Os entusiastas da heutagogia, instados à euforia pelas experiências de educação digital no contexto da pandemia de Covid-19, chegam ao limite de profetizar o fim da Escola, a superação do currículo e a extinção da disciplinaridade. Sugerem que, no futuro, todas as pessoas construirão e gerenciarão seus próprios processos de aprendizado com o mínimo de interferência externa, como clientes em um grande mercado de saber. Na minha humilde opinião, é exatamente nesse entusiasmo que reside o grande perigo da novidade.
A heutagogia é o extremo do individualismo. Desde tempos imemoriais, a humanidade existe como uma comunidade animal cuja principal característica é a capacidade de uma geração legar à próxima um rol de saberes necessários para a sobrevivência. Esse processo, resumido não sem um certo grau de imprecisão na concepção de Educação, se fundamenta na demorada formação de pessoas por meio da assimilação de signos relacionais e saberes práticos, teóricos e ideológicos, que permitem o estabelecimento de laços sociais duradouros. Da aculturação e da educação surgem a percepção do outro, de si, a noção de pertencimento. Em última instância, é na Educação lato senso (psicólogos junguianos dirão, no processo de individualização) que a personalidade se forma. Educar a si mesmo é negar isso, é refutar a raiz coletiva do eu.
Me pergunto até que ponto é sintomático que, em uma sociedade que tende ao (i) individualismo e (ii) ditadura da doxa (da opinião, do saber não-sistemático, preconceituoso e ideológico), surja uma ideia de completa auto-direção de saber. O quanto disso está radicado no fato de que, na sociedade contemporânea, da indústria 4.0 (que é apenas um sonho, já que a indústria 1.0 ainda é a forma dominante de produção, no mundo todo), procura-se a todo custo desconectar as pessoas de seus laços coletivos para que, em seu lugar, sejam propostas mercadorias? A heutagogia, nesse sentido, também funciona como uma extremização da empresa-escola, da educação dedicada aos fins de lucro, na medida em que permite a oferta de uma mercadoria ao gosto do cliente.

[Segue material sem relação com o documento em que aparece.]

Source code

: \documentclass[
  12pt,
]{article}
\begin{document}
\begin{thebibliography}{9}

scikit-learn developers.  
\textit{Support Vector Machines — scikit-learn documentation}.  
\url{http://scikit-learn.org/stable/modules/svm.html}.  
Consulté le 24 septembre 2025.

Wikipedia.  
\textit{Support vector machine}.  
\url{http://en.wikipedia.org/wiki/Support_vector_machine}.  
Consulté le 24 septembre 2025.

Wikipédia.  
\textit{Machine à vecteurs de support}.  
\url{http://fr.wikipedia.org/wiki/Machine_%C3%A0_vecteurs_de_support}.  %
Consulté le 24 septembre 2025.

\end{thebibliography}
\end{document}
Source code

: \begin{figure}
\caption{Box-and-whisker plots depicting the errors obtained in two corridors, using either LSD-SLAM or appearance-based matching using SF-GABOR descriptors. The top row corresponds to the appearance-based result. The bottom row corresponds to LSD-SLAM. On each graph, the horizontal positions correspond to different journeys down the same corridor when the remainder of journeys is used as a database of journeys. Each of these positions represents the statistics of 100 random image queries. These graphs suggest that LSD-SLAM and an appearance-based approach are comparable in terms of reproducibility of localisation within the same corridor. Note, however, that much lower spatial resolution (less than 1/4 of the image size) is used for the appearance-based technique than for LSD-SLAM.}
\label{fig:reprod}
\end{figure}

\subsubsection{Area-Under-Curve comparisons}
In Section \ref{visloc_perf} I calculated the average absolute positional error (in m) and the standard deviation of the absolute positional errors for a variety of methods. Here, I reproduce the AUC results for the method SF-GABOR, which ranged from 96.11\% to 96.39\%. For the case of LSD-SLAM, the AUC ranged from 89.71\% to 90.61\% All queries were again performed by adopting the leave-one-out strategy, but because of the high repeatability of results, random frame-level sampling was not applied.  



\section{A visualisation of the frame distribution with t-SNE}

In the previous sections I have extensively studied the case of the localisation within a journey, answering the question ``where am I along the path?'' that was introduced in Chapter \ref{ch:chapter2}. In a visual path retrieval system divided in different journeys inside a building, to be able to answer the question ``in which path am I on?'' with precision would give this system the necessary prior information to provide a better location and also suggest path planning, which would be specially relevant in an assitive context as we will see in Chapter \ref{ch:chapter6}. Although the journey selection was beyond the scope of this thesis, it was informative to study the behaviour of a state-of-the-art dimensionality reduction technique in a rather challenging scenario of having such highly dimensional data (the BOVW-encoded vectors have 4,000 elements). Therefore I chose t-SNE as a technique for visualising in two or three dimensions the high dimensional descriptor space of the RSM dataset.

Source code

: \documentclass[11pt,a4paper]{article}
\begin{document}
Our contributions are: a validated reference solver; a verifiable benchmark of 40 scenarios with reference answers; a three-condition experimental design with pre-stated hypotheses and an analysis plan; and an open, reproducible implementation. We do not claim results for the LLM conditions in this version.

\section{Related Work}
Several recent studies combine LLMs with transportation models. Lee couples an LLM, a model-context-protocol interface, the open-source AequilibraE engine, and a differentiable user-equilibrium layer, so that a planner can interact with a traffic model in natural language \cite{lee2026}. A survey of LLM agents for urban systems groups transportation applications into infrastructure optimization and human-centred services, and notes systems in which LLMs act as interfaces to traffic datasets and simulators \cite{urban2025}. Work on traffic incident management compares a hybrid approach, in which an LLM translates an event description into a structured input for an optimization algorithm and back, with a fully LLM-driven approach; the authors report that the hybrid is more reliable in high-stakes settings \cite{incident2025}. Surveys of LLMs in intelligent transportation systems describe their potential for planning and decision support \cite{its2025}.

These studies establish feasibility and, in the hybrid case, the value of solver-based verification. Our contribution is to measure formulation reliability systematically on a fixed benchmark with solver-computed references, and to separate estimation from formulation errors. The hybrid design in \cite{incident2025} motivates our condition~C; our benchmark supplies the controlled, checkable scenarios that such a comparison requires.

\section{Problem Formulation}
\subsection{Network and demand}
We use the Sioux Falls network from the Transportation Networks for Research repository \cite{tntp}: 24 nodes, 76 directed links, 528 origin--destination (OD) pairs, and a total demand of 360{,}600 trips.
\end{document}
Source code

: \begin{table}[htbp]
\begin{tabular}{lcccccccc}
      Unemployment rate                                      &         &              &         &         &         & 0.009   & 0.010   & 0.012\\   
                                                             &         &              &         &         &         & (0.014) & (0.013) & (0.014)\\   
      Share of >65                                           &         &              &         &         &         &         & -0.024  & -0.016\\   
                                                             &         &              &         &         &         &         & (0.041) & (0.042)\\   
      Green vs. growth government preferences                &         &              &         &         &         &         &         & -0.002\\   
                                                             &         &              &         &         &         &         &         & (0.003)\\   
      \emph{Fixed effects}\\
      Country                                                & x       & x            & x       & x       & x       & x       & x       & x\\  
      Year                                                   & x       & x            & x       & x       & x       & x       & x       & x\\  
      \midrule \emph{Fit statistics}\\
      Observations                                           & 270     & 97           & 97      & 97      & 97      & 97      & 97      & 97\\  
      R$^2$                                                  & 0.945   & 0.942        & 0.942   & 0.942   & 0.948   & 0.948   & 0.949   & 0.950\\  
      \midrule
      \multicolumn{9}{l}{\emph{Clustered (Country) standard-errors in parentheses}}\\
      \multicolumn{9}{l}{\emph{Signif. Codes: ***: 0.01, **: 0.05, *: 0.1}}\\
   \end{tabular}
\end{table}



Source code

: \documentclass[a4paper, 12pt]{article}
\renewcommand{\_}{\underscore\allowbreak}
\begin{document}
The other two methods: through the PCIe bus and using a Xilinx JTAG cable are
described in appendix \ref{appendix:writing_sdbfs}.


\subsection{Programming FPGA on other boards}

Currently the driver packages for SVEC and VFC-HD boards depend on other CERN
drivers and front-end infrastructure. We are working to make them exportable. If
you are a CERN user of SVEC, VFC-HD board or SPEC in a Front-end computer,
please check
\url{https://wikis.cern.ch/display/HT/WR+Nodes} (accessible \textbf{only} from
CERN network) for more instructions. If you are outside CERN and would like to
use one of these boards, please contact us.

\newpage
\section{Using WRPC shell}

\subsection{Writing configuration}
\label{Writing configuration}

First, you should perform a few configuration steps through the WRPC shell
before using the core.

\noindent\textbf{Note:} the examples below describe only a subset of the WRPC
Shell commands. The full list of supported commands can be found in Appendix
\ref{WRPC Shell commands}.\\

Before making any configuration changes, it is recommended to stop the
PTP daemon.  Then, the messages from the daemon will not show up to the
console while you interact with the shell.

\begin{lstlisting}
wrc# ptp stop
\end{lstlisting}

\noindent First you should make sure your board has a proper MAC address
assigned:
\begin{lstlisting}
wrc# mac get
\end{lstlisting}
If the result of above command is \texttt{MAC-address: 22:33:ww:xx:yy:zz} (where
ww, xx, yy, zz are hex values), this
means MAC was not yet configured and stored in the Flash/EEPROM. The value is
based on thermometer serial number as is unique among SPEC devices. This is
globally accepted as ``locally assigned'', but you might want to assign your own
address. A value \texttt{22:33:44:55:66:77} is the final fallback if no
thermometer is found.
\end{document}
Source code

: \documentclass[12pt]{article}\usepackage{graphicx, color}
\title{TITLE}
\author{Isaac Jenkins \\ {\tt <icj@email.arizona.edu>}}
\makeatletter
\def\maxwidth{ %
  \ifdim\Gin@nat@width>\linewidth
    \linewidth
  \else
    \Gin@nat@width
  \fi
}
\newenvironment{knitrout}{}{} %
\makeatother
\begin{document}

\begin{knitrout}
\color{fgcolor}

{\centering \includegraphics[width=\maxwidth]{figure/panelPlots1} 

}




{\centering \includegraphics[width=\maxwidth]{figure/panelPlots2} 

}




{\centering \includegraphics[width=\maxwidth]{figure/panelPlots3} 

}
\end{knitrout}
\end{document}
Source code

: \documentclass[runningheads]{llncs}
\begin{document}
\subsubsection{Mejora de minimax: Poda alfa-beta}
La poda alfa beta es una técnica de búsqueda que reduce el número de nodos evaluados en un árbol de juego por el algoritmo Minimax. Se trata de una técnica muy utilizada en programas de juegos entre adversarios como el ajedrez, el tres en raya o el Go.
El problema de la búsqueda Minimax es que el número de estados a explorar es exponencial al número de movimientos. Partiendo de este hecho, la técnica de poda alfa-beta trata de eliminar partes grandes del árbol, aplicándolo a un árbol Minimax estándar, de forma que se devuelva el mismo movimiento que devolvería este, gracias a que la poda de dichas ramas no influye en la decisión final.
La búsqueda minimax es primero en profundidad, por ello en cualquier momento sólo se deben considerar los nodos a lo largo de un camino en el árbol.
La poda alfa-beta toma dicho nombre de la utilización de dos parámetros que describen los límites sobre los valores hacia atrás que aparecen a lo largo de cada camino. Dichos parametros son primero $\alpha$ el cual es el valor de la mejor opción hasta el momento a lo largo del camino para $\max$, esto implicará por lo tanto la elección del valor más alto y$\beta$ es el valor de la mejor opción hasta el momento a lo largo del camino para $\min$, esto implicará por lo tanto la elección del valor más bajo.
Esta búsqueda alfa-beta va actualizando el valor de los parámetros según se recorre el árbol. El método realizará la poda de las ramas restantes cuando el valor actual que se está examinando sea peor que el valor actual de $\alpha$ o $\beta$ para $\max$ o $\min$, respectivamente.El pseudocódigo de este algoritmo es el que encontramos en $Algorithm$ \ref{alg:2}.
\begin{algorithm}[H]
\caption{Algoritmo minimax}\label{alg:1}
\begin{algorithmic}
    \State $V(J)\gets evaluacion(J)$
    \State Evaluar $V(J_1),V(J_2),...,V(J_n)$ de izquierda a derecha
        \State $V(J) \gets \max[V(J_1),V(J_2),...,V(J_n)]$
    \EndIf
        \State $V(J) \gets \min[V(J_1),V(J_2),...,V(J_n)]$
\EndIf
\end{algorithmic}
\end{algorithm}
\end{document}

A boa verdade é que a “heutagogia” é a forma individualizada de um ensino orientado pelo consumo, ditado nas salas dos produtores de conteúdo, que oferecem uma pauta de opções para “escolha livre”, mas tiram da prateleira a crítica, a contestação e o contraditório. É possível se “educar” apenas reforçando e alimentando dogmas e opiniões sem embasamento, porque o cardápio da extrema liberdade sem contato humano já é, em última instância, também a ausência da alteridade e da necessidade de olhar para si mesmo.
Há praticidade, como também há praticidade num produto feito inteiramente por máquina. Mas, a dúvida que paira sempre será: a mão que programa o algoritmo sempre pautará o conteúdo? Quem programa? Para o benefício de quem?
Correndo o risco de ser taxado de ludista, devo dizer que, no limite, a educação de si mesmo é o fim da educação em sí. Não se trata ali do “aprender a aprender” de Paulo Freire, que demanda o outro, o olhar da dúvida e a consideração da história como movimento relacional. O aprendizado mediado por máquina (algoritmo etc.), na minha opinião, encerra tristemente o período histórico no qual as pessoas se relacionavam umas com as outras para constituir a si mesmas. A educação heutagógica é o fim da relação, é a negação da oportunidade do estranhamento de si, na medida em que falta o Outro para a formação dos limites da própria existência.
Se somos seres coletivos, extensões uns dos outros, o extremo individualismo que é representado na concepção de heutagogia pode ser mais um passo em direção o fim da socidade. E, curiosamente, quando o coletivo chega ao fim, o eu deixa de existir.